Source material: Begin

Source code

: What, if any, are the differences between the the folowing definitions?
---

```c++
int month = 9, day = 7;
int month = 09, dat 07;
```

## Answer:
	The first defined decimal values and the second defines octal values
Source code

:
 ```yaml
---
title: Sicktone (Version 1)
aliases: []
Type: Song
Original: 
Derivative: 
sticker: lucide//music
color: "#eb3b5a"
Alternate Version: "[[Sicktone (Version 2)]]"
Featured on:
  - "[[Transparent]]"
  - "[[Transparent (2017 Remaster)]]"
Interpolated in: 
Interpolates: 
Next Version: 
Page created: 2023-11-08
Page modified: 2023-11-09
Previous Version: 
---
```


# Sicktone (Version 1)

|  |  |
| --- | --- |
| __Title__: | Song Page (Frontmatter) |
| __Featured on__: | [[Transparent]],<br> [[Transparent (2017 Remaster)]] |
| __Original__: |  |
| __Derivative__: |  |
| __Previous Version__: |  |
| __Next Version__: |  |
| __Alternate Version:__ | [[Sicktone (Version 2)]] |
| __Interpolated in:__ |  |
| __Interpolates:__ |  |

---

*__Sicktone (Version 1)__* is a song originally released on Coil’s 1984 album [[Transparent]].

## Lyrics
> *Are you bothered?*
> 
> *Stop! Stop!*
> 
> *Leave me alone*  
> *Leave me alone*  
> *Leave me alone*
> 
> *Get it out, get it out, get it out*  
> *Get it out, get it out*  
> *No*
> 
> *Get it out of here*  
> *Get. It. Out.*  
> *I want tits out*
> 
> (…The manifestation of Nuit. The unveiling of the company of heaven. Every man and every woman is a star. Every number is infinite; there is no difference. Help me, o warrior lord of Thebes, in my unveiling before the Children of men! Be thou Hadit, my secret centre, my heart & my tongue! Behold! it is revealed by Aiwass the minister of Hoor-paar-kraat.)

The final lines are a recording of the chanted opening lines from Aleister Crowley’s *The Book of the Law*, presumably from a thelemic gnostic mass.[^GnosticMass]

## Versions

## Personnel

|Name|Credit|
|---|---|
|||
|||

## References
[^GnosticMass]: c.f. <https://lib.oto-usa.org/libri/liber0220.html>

Source material: End

# [Exercise aim]
Only a number is wanted here: the tally of lines in the entries that include the word "Page".

# [Result of the task]
3